Your objective: Scan the material that follows for lines with "create". Answer with how many there are, nothing else.
----------------
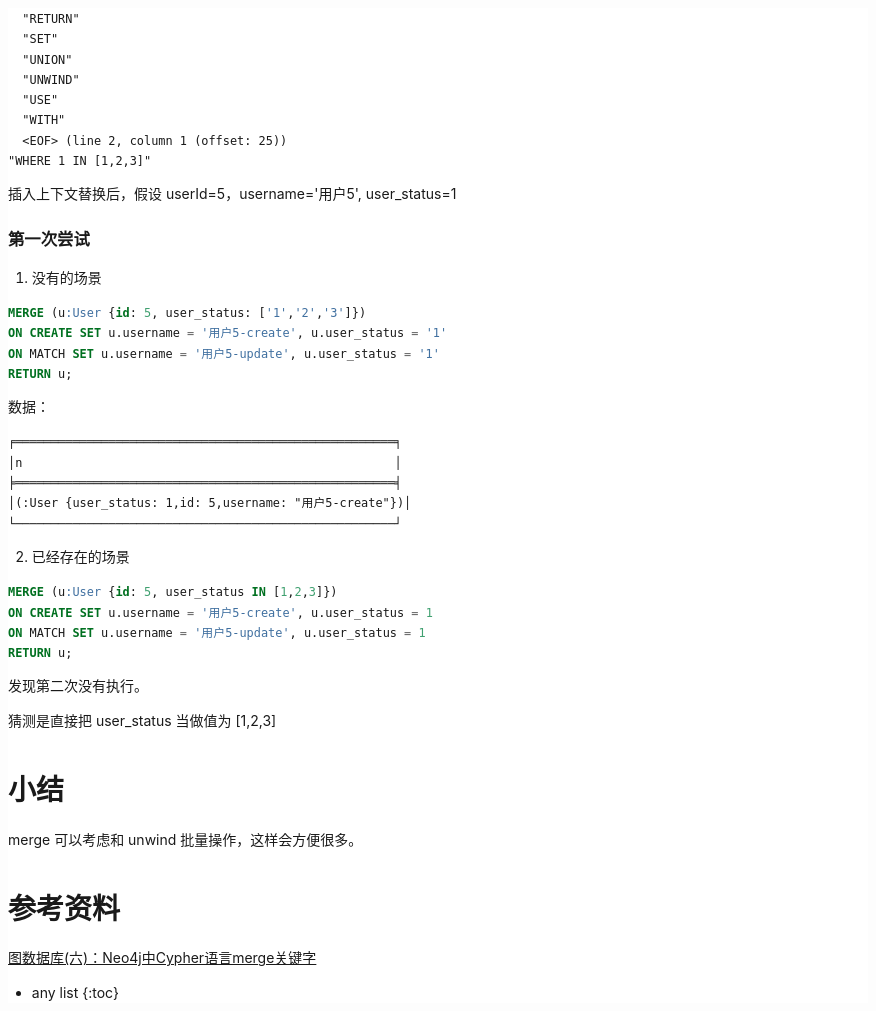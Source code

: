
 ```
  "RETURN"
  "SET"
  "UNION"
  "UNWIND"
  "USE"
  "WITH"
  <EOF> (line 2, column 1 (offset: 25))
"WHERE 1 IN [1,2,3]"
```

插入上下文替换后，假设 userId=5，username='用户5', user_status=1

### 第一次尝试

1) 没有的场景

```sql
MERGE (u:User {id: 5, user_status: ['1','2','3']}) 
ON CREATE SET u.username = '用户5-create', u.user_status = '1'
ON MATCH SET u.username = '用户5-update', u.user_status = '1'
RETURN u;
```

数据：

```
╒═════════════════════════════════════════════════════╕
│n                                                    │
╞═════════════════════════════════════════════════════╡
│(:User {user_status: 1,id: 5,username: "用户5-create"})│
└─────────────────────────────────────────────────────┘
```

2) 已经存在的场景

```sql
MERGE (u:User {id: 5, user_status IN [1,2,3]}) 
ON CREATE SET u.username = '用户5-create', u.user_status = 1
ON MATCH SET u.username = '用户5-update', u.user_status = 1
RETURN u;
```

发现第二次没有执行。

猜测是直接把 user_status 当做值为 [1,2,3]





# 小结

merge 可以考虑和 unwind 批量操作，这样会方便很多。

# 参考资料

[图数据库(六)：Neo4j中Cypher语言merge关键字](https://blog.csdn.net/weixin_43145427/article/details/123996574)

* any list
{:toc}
----------------
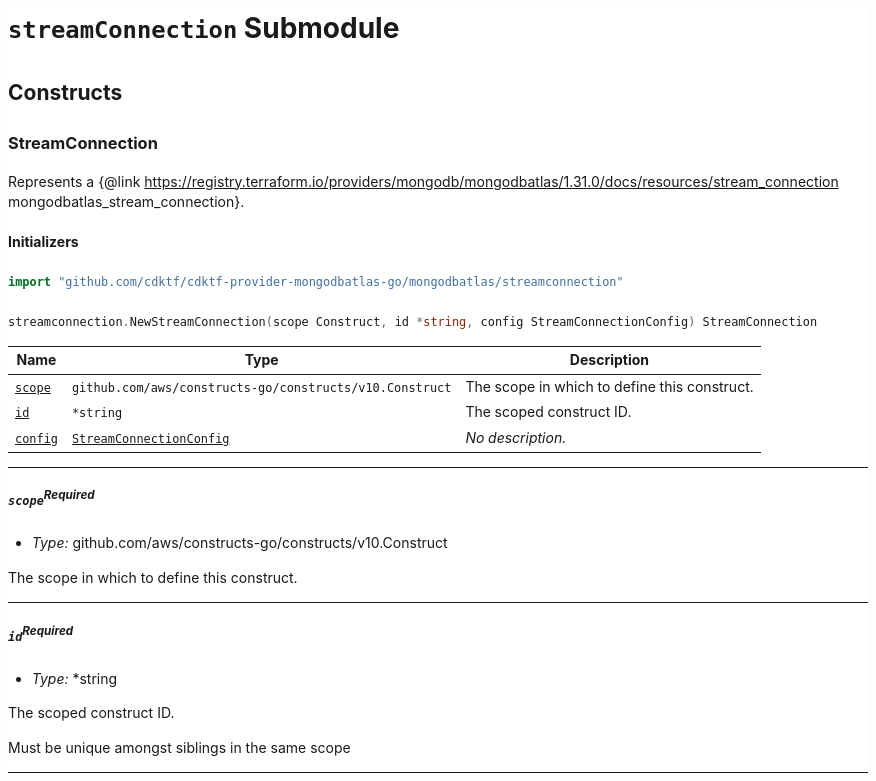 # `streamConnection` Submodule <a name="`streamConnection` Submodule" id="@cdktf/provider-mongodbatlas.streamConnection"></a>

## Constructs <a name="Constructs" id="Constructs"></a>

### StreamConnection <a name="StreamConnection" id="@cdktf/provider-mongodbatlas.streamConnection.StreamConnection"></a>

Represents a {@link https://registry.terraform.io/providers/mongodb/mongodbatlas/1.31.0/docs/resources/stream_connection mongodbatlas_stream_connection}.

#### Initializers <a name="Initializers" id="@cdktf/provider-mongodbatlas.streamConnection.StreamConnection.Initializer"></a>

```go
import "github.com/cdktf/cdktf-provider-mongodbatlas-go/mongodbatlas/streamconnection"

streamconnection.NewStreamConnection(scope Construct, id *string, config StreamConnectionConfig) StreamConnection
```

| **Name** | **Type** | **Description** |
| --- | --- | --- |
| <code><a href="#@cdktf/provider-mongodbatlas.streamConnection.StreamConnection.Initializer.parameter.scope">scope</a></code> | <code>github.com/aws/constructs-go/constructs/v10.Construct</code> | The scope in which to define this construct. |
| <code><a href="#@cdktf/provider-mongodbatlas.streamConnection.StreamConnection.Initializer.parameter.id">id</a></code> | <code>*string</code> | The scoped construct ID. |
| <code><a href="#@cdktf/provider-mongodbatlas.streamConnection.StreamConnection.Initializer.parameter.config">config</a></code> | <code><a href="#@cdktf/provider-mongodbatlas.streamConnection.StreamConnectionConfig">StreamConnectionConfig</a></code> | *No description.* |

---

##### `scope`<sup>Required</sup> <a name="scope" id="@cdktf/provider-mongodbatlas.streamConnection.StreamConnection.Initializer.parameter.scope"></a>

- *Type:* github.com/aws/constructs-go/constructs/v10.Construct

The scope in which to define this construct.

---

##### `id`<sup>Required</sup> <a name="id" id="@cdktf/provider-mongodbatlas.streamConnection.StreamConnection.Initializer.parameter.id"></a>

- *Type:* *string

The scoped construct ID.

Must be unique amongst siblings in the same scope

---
----------------
Result of the task: 3